- **The data**:
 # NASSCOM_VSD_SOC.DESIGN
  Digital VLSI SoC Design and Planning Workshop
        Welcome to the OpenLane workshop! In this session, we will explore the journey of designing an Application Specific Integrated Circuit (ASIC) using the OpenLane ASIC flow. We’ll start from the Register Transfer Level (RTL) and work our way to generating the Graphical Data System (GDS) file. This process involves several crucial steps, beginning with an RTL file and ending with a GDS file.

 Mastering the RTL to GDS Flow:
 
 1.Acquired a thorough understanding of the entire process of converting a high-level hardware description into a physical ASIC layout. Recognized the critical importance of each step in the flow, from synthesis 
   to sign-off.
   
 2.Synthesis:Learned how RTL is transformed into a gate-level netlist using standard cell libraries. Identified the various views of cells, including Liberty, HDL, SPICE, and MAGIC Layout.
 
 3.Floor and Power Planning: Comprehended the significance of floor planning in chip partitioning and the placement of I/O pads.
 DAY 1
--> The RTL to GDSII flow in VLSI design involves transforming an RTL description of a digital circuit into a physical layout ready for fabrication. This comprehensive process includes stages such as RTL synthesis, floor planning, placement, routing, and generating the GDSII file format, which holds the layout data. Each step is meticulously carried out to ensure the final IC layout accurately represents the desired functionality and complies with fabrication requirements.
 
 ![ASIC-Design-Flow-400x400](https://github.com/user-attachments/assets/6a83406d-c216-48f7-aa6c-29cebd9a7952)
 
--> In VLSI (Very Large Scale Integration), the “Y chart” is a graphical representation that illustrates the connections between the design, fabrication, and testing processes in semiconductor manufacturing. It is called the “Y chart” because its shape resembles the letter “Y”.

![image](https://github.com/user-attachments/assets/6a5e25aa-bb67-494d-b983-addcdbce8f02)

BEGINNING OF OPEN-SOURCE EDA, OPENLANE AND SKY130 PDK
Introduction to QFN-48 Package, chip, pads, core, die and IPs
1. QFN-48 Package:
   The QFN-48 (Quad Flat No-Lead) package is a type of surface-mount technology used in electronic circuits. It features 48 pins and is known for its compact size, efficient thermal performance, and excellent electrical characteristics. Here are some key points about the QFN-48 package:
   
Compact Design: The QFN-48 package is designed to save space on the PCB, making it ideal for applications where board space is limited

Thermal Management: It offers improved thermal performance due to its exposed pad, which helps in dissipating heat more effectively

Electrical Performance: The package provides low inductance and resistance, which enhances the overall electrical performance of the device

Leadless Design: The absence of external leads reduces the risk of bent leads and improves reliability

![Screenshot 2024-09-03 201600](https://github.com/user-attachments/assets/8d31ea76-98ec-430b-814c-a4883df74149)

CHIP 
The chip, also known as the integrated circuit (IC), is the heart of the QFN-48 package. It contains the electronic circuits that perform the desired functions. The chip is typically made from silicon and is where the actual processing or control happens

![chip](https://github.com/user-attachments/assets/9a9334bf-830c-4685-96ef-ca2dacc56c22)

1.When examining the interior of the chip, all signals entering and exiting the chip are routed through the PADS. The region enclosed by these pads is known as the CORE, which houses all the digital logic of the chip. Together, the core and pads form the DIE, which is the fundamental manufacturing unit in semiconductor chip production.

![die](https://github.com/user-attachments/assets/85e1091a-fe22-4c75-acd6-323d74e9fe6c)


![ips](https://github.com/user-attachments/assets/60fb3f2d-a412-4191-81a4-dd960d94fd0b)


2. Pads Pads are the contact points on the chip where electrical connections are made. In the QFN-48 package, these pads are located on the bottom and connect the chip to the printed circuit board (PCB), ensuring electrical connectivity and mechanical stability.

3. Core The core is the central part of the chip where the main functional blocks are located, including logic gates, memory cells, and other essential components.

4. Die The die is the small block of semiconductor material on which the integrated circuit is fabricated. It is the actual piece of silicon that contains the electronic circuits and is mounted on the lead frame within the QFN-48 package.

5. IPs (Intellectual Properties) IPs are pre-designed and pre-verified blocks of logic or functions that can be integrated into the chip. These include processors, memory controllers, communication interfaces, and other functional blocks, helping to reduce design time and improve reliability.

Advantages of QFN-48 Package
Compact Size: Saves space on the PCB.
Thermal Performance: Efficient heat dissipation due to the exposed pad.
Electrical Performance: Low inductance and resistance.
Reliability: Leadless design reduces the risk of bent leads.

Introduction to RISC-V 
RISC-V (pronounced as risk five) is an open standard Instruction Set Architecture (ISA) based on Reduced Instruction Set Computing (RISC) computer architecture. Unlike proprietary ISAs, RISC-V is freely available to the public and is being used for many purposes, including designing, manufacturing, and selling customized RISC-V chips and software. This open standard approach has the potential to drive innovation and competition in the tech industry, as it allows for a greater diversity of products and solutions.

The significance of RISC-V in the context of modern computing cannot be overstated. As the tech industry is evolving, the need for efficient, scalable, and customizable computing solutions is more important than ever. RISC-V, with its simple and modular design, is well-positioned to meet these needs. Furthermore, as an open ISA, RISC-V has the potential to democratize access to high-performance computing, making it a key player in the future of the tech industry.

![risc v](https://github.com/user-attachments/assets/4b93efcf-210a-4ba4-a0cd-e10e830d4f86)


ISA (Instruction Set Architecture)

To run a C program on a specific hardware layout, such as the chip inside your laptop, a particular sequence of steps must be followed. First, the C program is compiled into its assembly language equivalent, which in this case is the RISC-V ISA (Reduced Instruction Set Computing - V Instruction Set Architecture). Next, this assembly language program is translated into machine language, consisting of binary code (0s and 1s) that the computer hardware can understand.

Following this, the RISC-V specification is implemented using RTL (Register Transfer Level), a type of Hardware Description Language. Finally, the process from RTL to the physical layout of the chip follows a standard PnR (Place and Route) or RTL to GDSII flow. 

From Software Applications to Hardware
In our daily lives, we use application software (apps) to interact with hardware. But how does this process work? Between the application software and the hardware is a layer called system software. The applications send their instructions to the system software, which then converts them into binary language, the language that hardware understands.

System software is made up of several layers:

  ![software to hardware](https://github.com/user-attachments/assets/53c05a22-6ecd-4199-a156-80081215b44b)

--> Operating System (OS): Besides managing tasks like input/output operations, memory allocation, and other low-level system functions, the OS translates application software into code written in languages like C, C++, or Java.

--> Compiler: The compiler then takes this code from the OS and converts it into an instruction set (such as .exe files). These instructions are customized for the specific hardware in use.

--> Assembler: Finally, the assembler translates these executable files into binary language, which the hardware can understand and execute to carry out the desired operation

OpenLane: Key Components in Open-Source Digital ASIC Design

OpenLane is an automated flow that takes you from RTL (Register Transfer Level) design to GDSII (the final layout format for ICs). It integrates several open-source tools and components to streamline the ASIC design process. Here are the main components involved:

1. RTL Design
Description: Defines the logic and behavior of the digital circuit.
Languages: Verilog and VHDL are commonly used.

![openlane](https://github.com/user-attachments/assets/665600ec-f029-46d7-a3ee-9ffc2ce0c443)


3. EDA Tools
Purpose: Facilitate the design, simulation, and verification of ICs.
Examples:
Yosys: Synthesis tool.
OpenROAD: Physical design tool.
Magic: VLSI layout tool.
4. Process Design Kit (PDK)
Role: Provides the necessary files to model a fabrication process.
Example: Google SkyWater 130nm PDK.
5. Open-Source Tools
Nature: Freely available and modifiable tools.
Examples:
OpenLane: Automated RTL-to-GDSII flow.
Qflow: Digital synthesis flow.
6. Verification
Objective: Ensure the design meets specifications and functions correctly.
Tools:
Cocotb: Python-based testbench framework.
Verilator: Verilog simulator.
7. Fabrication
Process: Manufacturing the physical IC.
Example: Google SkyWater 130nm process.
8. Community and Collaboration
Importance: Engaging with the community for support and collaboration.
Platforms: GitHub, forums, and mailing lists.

- **Work to complete**:
Reproduce exactly, please, only the lines from the start of the data above to the line that contains "Mastering the RTL", with both ends kept.

- **Task solution**:
 # NASSCOM_VSD_SOC.DESIGN
  Digital VLSI SoC Design and Planning Workshop
        Welcome to the OpenLane workshop! In this session, we will explore the journey of designing an Application Specific Integrated Circuit (ASIC) using the OpenLane ASIC flow. We’ll start from the Register Transfer Level (RTL) and work our way to generating the Graphical Data System (GDS) file. This process involves several crucial steps, beginning with an RTL file and ending with a GDS file.

 Mastering the RTL to GDS Flow:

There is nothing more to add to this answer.